'Iraq's Impending Fracture to Produce Political Earthquake in Turkey''
nusual political stability in Turkey faces upheaval from Iraq's impending fracture along sectarian lines. The birth of an independent Kurdish state in northern Iraq will end Turkey's E.U. accession hopes. The collapse of the accession process will strongly undermine the legitimacy of the ruling Justice and Development Party (A.K.P.), making it increasingly vulnerable to political attacks from Turkey's secular establishment. These attacks could prompt the disintegration of the Erdogan government as soon as the end of 2006.
Sectarianism Governs Iraq
Far from providing the long-awaited impetus for political and social stability, the results of Iraq's December 2005 parliamentary election were another step toward the division of the country along sectarian lines. Secular candidates supported by the Bush administration were trounced in the election, while the broad victory of the Iran-backed Shi'a political parties undermined Washington's influence in Iraq. [See: "Red Lines Crisscross Iraq's Political Landscape"]

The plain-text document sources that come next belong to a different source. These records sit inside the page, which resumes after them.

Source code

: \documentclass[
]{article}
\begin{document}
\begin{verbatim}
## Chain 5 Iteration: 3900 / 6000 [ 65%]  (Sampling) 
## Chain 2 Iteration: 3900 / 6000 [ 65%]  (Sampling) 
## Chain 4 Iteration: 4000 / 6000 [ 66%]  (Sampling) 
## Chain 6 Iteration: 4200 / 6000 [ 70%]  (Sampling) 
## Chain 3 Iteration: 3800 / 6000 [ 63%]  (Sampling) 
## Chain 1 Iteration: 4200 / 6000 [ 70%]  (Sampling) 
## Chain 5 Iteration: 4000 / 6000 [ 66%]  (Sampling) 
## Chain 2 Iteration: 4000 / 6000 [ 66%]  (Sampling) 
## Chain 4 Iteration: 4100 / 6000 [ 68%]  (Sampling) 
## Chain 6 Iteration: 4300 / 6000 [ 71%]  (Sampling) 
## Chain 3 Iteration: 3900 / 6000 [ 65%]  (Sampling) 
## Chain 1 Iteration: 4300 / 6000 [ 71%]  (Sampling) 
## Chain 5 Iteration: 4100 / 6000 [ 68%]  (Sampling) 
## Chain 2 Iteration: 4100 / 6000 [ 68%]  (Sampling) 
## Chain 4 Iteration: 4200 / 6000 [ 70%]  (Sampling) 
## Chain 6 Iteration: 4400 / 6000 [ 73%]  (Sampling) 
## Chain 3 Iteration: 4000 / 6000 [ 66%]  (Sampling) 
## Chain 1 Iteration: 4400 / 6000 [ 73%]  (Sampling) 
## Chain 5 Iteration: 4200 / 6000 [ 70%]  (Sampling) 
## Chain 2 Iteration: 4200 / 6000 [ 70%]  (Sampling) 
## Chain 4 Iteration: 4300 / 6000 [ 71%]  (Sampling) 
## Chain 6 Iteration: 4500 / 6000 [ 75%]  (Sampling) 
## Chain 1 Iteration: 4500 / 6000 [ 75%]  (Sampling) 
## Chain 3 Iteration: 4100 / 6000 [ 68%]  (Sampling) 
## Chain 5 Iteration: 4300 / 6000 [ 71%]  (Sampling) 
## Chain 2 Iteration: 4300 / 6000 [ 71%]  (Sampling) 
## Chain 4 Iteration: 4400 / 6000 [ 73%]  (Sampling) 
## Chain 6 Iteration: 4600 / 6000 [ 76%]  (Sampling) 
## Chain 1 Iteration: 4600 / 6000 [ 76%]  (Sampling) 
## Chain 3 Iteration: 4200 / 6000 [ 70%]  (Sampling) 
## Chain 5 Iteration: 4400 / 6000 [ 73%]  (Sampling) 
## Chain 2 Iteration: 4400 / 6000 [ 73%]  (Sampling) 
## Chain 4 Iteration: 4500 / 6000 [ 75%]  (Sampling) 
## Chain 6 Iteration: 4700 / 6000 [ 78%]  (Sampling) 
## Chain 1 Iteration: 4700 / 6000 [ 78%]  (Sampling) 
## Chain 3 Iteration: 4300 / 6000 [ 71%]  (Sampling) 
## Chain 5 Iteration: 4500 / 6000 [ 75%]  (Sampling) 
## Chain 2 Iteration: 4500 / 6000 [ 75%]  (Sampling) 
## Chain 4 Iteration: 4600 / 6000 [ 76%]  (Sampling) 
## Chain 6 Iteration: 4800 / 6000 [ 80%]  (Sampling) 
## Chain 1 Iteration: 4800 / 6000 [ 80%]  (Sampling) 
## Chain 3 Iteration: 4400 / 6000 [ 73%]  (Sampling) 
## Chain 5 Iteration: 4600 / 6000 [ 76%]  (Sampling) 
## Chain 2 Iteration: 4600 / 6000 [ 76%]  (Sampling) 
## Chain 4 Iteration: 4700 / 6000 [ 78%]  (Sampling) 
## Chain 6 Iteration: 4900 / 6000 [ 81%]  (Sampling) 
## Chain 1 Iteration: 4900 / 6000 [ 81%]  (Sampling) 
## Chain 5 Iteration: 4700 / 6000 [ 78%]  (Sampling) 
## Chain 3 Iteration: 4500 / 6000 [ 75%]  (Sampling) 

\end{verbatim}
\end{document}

Thus far, it has been impossible for either Ibrahim al-Jaafari or his successor as prime minister, Nouri Maliki, to form a government. At the heart of Iraq's political impasse is the country's new U.S.-drafted constitution, which incomprehensibly calls for the division of political powers along sectarian lines.
The constitutionally-mandated division of political power in Iraq was meant to ensure that Shi'a, Kurds and Sunnis would participate equally in a government of "national unity." In practice, however, it has proved impossible for these disparate ethnic groups to reach a consensus for sharing cabinet positions.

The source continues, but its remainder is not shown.